Where there's a Willesden there's a way

Wednesday, September 22, 2004

Stop the world- I want my other sandal

I'm sorry to say that, yet again, I gave into the impulse to write into the Guardian. As this would be my 3rd letter to be published, it would have brought me firmly into the realms of what David Blunkett called "the yoghurt-eating, sandal-wearing Guardian-reading fraternity". It's weird how these things creep up on you.
I had good cause though. Yesterday's front page trailed the lead article in G2 with what was going to be a facile statement at the best of times:

"Why fashion is more important than life or death"

And, as if to prove my point below that it had the headline, "Fears for Briton as hostage killed." I
felt someone should point out the striking juxtapositioning there. They haven't published it though.

Brother thinks I'm being a little intolerant with this.

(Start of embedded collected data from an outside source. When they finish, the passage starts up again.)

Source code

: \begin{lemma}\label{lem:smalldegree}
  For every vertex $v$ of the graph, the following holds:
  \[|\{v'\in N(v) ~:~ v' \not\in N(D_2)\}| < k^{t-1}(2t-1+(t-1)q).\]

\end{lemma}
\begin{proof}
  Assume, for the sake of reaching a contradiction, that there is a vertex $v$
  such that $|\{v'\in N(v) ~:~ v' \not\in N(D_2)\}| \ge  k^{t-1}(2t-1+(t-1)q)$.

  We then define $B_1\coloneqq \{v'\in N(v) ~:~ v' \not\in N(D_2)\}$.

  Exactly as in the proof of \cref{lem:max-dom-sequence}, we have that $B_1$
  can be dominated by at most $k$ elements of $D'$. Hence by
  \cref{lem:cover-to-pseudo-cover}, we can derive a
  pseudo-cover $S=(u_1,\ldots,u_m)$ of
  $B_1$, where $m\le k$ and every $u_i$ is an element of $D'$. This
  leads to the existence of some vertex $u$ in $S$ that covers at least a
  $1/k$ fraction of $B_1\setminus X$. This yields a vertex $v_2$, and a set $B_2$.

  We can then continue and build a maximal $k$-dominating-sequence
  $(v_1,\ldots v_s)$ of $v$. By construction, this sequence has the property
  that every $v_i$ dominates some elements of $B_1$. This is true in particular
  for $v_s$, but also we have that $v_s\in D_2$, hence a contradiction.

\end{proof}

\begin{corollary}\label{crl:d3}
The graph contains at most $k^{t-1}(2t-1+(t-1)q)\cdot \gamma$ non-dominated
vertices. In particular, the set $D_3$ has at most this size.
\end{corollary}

I'm not- everyone has the right to express their opinion, within limits, but when you make a statement that idiotic in a serious newspaper, unless you genuinely know nothing of the world apart from clothes, you should expect a number of people to criticise your bizarre and twisted priorities. You sick weirdo.

The problem is, the article's actually a valid representation of a very mainstream strand of thought. Many people prefer to go shopping and talk about shoes than the horror around them. And in time it becomes more important. Their hero becomes Sarah Jessica Parker, thinking about sex, shoes and, most of all, herself as the city burns around her. She's plunging into the abyss, smiling, as her new Gucci handbag is to *die* for.

It's bigger than fashion shows, where an insular elite talk of unreal designs never intended to hit the shops are paraded in front of people who think they're at the cutting edge of the world. They're never going to realise that it's solely of interest to themselves, as they disappear further up their own backsides. But calling them journalists just encourages them.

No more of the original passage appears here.